- About this task
Quote the full listing word for word.
START Data to use
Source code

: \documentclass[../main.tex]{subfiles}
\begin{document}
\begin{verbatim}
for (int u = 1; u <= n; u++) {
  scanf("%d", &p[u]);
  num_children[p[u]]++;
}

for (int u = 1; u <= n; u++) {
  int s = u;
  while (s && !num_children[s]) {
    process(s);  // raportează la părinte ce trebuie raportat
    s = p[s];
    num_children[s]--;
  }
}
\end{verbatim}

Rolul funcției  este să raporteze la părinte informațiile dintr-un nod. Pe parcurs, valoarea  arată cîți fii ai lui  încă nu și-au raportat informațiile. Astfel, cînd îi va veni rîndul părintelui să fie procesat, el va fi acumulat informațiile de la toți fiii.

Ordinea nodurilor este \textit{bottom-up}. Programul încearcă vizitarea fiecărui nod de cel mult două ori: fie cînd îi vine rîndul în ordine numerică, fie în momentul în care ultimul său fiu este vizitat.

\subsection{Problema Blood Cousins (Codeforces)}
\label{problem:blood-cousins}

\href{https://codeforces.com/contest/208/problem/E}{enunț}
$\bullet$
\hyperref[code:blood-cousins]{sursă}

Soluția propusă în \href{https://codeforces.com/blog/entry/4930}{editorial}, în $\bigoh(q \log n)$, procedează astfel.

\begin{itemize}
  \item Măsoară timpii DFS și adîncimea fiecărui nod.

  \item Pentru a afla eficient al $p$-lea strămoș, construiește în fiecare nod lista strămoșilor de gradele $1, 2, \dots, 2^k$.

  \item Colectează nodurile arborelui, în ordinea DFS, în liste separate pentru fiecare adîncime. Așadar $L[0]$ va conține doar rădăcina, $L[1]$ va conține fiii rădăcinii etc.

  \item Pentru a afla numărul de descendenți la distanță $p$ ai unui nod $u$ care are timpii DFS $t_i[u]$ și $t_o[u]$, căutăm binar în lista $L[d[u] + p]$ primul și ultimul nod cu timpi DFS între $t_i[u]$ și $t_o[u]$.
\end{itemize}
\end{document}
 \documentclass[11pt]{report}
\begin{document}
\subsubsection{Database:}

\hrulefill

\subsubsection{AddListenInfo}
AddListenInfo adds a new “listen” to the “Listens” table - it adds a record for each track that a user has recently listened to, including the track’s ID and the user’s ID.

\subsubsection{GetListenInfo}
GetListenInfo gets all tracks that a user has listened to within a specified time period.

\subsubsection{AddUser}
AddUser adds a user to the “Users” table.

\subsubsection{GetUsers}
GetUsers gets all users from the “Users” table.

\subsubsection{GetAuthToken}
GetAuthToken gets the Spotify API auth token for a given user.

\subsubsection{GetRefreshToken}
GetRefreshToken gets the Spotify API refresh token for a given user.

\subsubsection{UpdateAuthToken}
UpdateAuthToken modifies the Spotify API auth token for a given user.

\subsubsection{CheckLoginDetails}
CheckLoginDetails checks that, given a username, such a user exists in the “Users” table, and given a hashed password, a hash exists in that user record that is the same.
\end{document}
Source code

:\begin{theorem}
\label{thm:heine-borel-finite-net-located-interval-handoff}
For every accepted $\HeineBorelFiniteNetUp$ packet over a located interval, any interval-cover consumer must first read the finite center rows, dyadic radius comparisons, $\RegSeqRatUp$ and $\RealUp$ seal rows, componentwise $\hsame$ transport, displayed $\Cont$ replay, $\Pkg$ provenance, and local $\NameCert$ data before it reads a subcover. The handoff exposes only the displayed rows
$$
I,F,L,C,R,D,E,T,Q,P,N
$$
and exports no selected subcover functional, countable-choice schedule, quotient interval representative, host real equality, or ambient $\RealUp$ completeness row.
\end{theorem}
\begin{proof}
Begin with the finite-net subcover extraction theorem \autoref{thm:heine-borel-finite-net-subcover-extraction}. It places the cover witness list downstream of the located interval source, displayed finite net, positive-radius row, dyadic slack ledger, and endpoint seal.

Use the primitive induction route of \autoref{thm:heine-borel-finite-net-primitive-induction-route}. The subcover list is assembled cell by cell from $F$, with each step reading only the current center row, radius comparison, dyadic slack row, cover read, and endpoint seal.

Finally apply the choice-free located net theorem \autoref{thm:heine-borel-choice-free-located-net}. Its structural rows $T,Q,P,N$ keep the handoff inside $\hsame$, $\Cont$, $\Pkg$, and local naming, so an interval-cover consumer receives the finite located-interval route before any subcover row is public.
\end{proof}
END Data to use
- Written response
Source code

: \documentclass[../main.tex]{subfiles}
\begin{document}
\begin{verbatim}
for (int u = 1; u <= n; u++) {
  scanf("%d", &p[u]);
  num_children[p[u]]++;
}

for (int u = 1; u <= n; u++) {
  int s = u;
  while (s && !num_children[s]) {
    process(s);  // raportează la părinte ce trebuie raportat
    s = p[s];
    num_children[s]--;
  }
}
\end{verbatim}

Rolul funcției  este să raporteze la părinte informațiile dintr-un nod. Pe parcurs, valoarea  arată cîți fii ai lui  încă nu și-au raportat informațiile. Astfel, cînd îi va veni rîndul părintelui să fie procesat, el va fi acumulat informațiile de la toți fiii.

Ordinea nodurilor este \textit{bottom-up}. Programul încearcă vizitarea fiecărui nod de cel mult două ori: fie cînd îi vine rîndul în ordine numerică, fie în momentul în care ultimul său fiu este vizitat.

\subsection{Problema Blood Cousins (Codeforces)}
\label{problem:blood-cousins}

\href{https://codeforces.com/contest/208/problem/E}{enunț}
$\bullet$
\hyperref[code:blood-cousins]{sursă}

Soluția propusă în \href{https://codeforces.com/blog/entry/4930}{editorial}, în $\bigoh(q \log n)$, procedează astfel.

\begin{itemize}
  \item Măsoară timpii DFS și adîncimea fiecărui nod.

  \item Pentru a afla eficient al $p$-lea strămoș, construiește în fiecare nod lista strămoșilor de gradele $1, 2, \dots, 2^k$.

  \item Colectează nodurile arborelui, în ordinea DFS, în liste separate pentru fiecare adîncime. Așadar $L[0]$ va conține doar rădăcina, $L[1]$ va conține fiii rădăcinii etc.

  \item Pentru a afla numărul de descendenți la distanță $p$ ai unui nod $u$ care are timpii DFS $t_i[u]$ și $t_o[u]$, căutăm binar în lista $L[d[u] + p]$ primul și ultimul nod cu timpi DFS între $t_i[u]$ și $t_o[u]$.
\end{itemize}
\end{document}
 \documentclass[11pt]{report}
\begin{document}
\subsubsection{Database:}

\hrulefill

\subsubsection{AddListenInfo}
AddListenInfo adds a new “listen” to the “Listens” table - it adds a record for each track that a user has recently listened to, including the track’s ID and the user’s ID.

\subsubsection{GetListenInfo}
GetListenInfo gets all tracks that a user has listened to within a specified time period.

\subsubsection{AddUser}
AddUser adds a user to the “Users” table.

\subsubsection{GetUsers}
GetUsers gets all users from the “Users” table.

\subsubsection{GetAuthToken}
GetAuthToken gets the Spotify API auth token for a given user.

\subsubsection{GetRefreshToken}
GetRefreshToken gets the Spotify API refresh token for a given user.

\subsubsection{UpdateAuthToken}
UpdateAuthToken modifies the Spotify API auth token for a given user.

\subsubsection{CheckLoginDetails}
CheckLoginDetails checks that, given a username, such a user exists in the “Users” table, and given a hashed password, a hash exists in that user record that is the same.
\end{document}
Source code

:\begin{theorem}
\label{thm:heine-borel-finite-net-located-interval-handoff}
For every accepted $\HeineBorelFiniteNetUp$ packet over a located interval, any interval-cover consumer must first read the finite center rows, dyadic radius comparisons, $\RegSeqRatUp$ and $\RealUp$ seal rows, componentwise $\hsame$ transport, displayed $\Cont$ replay, $\Pkg$ provenance, and local $\NameCert$ data before it reads a subcover. The handoff exposes only the displayed rows
$$
I,F,L,C,R,D,E,T,Q,P,N
$$
and exports no selected subcover functional, countable-choice schedule, quotient interval representative, host real equality, or ambient $\RealUp$ completeness row.
\end{theorem}
\begin{proof}
Begin with the finite-net subcover extraction theorem \autoref{thm:heine-borel-finite-net-subcover-extraction}. It places the cover witness list downstream of the located interval source, displayed finite net, positive-radius row, dyadic slack ledger, and endpoint seal.

Use the primitive induction route of \autoref{thm:heine-borel-finite-net-primitive-induction-route}. The subcover list is assembled cell by cell from $F$, with each step reading only the current center row, radius comparison, dyadic slack row, cover read, and endpoint seal.

Finally apply the choice-free located net theorem \autoref{thm:heine-borel-choice-free-located-net}. Its structural rows $T,Q,P,N$ keep the handoff inside $\hsame$, $\Cont$, $\Pkg$, and local naming, so an interval-cover consumer receives the finite located-interval route before any subcover row is public.
\end{proof}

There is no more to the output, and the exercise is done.